Time frame: From baseline control pre-dose, 0.50, 1.00, 2.00, 3.00, 4.00, 5.00, 6.00, 8.00, 10.00 and 11.90 hours
Tmax
Time in witch Cmax is reached in each dose of the drug (300,450 and 600 mg)
Time frame: From first dose administration through the following 12 hours (day 1)
ORR
overall response rate is measured in phase two
Time frame: From first dose administration up to disease progression by CT scan every 6 weeks, through study completion.
Steady state
The amount of drug in the plasma has built up to a therapeutically effective concentration level, and as long as regular doses are administered to balance the amount of drug being cleared, the drug will continue to be active.
Time frame: For phase two: between 2 and 4 months of treatment with investigators chosen dose.
Adverse events
Tolerance during drug escalation doses (300, 450, and 600 mg) in the phase one portion based on the PK analysis.
Time frame: From date of first dose administration through 9 weeks.
Drug toxicity
Adverse events under alectinib Administration a the chosen dose are measured in the phase two portion.

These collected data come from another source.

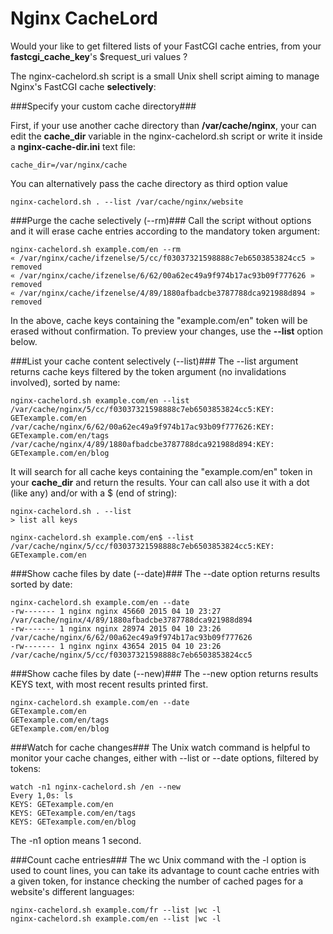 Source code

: Nginx CacheLord
===============

Would your like to get filtered lists of your FastCGI cache entries, from your **fastcgi\_cache\_key**'s $request\_uri values ?

The nginx-cachelord.sh script is a small Unix shell script aiming to manage Nginx's FastCGI cache **selectively**:

###Specify your custom cache directory###

First, if your use another cache directory than **/var/cache/nginx**, your can edit the **cache_dir** variable in the nginx-cachelord.sh script or write it inside a **nginx-cache-dir.ini** text file:

    cache_dir=/var/nginx/cache

You can alternatively pass the cache directory as third option value

    nginx-cachelord.sh . --list /var/cache/nginx/website

###Purge the cache selectively (--rm)###
Call the script without options and it will erase cache entries according to the mandatory token argument:

    nginx-cachelord.sh example.com/en --rm
    « /var/nginx/cache/ifzenelse/5/cc/f03037321598888c7eb6503853824cc5 » removed
    « /var/nginx/cache/ifzenelse/6/62/00a62ec49a9f974b17ac93b09f777626 » removed
    « /var/nginx/cache/ifzenelse/4/89/1880afbadcbe3787788dca921988d894 » removed

In the above, cache keys containing the "example.com/en" token will be erased without confirmation. To preview your changes, use the **--list** option below.

###List your cache content selectively (--list)###
The --list argument returns cache keys filtered by the token argument (no invalidations involved), sorted by name:

    nginx-cachelord.sh example.com/en --list
    /var/cache/nginx/5/cc/f03037321598888c7eb6503853824cc5:KEY: GETexample.com/en
    /var/cache/nginx/6/62/00a62ec49a9f974b17ac93b09f777626:KEY: GETexample.com/en/tags
    /var/cache/nginx/4/89/1880afbadcbe3787788dca921988d894:KEY: GETexample.com/en/blog

It will search for all cache keys containing the "example.com/en" token in your **cache_dir**  and return the results. Your can call also use it with a dot (like any) and/or with a $ (end of string): 

    nginx-cachelord.sh . --list
    > list all keys

    nginx-cachelord.sh example.com/en$ --list
    /var/cache/nginx/5/cc/f03037321598888c7eb6503853824cc5:KEY: GETexample.com/en

###Show cache files by date (--date)###
The --date option returns results sorted by date:

    nginx-cachelord.sh example.com/en --date
    -rw------- 1 nginx nginx 45660 2015 04 10 23:27 /var/cache/nginx/4/89/1880afbadcbe3787788dca921988d894
    -rw------- 1 nginx nginx 28974 2015 04 10 23:26 /var/cache/nginx/6/62/00a62ec49a9f974b17ac93b09f777626
    -rw------- 1 nginx nginx 43654 2015 04 10 23:26 /var/cache/nginx/5/cc/f03037321598888c7eb6503853824cc5

###Show cache files by date (--new)###
The --new option returns results KEYS text, with most recent results printed first.

    nginx-cachelord.sh example.com/en --date
    GETexample.com/en
    GETexample.com/en/tags
    GETexample.com/en/blog

###Watch for cache changes###
The Unix watch command is helpful to monitor your cache changes, either with --list or --date options, filtered by tokens:

    watch -n1 nginx-cachelord.sh /en --new
    Every 1,0s: ls
    KEYS: GETexample.com/en
    KEYS: GETexample.com/en/tags
    KEYS: GETexample.com/en/blog

The -n1 option means 1 second.


###Count cache entries###
The wc Unix command with the -l option is used to count lines, you can take its advantage to count cache entries with a given token, for instance checking the number of cached pages for a website's different languages:

    nginx-cachelord.sh example.com/fr --list |wc -l
    nginx-cachelord.sh example.com/en --list |wc -l
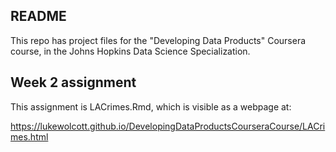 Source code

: ## README

This repo has project files for the "Developing Data Products" Coursera course, in the Johns Hopkins Data Science Specialization.

## Week 2 assignment

This assignment is LACrimes.Rmd, which is visible as a webpage at:

https://lukewolcott.github.io/DevelopingDataProductsCourseraCourse/LACrimes.html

Time frame: From date of starting phase 2 portion until the date of first documented progression date or death from any cause, whichever comes first, assessed up to 60 months.
PFS
Progression-free survival
Time frame: From date of first dose administration until the date of first documented progression date or death from any cause, whichever comes first, assessed up to 100 months.
OS
overall survival
Time frame: From date of first dose administration until the date of documented death from any cause or last follow-up, whichever comes first, assessed up to 120 months.